En route, the first days were spent testing equipment and collecting an array of data from the California Current, a major current that flows south along North America, in order to compare the state of ocean water and marine organisms there with those within the gyre.

By the fifth day of the expedition, the plastic came. At first it was tiny flecks. But not long afterwards SEAPLEX debris watchers on the top deck of New Horizon began consistently reporting sightings of large pieces of marine debris: a shampoo bottle, a piece of a bucket, part of a laundry basket, the sole of a shoe, several ropes, and on and on. Reports of both big and small pieces grew from dozens to hundreds.

Once within the gyre, as winds and waves dissipated, the researchers collected water samples at a feverish pace at several locations and from layers ranging from the sea surface to the middle of the ocean water column. They extracted copious amounts of plastic consistently from sea surface extractions, but even some deep water samples yielded plastic specks.

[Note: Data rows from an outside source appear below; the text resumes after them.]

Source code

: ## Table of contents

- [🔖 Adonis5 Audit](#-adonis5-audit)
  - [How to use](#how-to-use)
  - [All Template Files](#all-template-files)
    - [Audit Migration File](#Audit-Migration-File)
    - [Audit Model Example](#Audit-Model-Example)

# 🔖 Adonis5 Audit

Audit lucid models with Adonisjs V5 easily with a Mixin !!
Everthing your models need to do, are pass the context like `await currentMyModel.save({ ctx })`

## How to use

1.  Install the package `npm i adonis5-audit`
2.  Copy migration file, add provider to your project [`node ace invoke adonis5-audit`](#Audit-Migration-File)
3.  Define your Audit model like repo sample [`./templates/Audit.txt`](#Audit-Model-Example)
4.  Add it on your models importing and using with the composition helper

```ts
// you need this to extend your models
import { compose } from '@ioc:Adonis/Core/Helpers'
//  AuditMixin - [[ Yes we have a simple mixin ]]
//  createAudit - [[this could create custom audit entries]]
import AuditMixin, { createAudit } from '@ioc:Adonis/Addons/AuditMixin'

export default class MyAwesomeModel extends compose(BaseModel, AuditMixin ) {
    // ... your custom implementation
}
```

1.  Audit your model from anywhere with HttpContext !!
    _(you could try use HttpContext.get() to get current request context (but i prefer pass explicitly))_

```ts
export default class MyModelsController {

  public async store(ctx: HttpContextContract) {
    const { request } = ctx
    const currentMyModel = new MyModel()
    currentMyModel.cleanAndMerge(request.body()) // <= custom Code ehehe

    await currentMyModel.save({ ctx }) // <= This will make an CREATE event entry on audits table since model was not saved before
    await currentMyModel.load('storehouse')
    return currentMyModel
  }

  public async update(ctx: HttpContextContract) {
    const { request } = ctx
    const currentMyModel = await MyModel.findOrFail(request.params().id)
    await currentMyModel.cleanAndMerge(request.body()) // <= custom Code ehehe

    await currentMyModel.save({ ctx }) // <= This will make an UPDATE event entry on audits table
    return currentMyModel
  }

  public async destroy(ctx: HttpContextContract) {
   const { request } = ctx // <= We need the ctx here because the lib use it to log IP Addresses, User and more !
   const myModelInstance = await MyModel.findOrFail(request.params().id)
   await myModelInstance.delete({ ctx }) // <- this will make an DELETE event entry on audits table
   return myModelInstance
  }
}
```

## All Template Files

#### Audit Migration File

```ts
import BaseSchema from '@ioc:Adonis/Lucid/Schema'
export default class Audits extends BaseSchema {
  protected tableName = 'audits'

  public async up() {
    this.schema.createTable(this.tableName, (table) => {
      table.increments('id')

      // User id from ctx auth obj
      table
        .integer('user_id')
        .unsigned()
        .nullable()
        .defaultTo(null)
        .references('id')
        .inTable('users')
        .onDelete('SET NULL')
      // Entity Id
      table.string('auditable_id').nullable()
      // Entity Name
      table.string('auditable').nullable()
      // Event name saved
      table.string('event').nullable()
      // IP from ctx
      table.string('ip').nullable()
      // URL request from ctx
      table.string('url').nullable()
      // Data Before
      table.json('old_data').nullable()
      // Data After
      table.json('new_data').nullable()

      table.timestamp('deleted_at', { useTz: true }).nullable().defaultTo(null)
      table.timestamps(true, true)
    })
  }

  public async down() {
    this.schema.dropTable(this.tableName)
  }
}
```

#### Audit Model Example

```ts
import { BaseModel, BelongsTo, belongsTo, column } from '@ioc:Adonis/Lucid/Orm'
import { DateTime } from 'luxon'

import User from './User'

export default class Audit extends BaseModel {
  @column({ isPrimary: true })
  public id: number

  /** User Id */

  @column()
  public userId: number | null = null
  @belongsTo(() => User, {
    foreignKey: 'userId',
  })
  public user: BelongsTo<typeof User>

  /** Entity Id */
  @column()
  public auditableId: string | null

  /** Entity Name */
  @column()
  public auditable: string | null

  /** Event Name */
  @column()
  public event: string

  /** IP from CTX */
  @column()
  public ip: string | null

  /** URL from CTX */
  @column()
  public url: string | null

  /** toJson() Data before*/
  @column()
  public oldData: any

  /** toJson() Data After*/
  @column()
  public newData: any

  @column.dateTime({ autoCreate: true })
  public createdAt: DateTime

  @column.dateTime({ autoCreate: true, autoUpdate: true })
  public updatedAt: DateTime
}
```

A small boat deployed off New Horizon gave the scientists freedom to study the gyre water up close and to examine the problem in large and small forms. In certain sectors, broken-down plastic flecks peppered the water like confetti. In another area they encountered a snarled mass of debris—estimated at more than 12 feet in length—featuring wound-up ghost fishing nets and ropes, tarp, and various plastic pieces, big and small.

“The thing that has shocked me and the rest of the science party is just how much plastic is out there,” said Goldstein. “It was very different than we expected because we thought it would be hard to find and detect high plastic areas. But we easily found plastic because there is a lot out there.”

Crabs, fish eggs, and other marine creatures inhabited many of the plastic pieces, giving SEAPLEX researchers vital samples to begin to understand how the gyre’s ecological structure is being affected by human-generated debris.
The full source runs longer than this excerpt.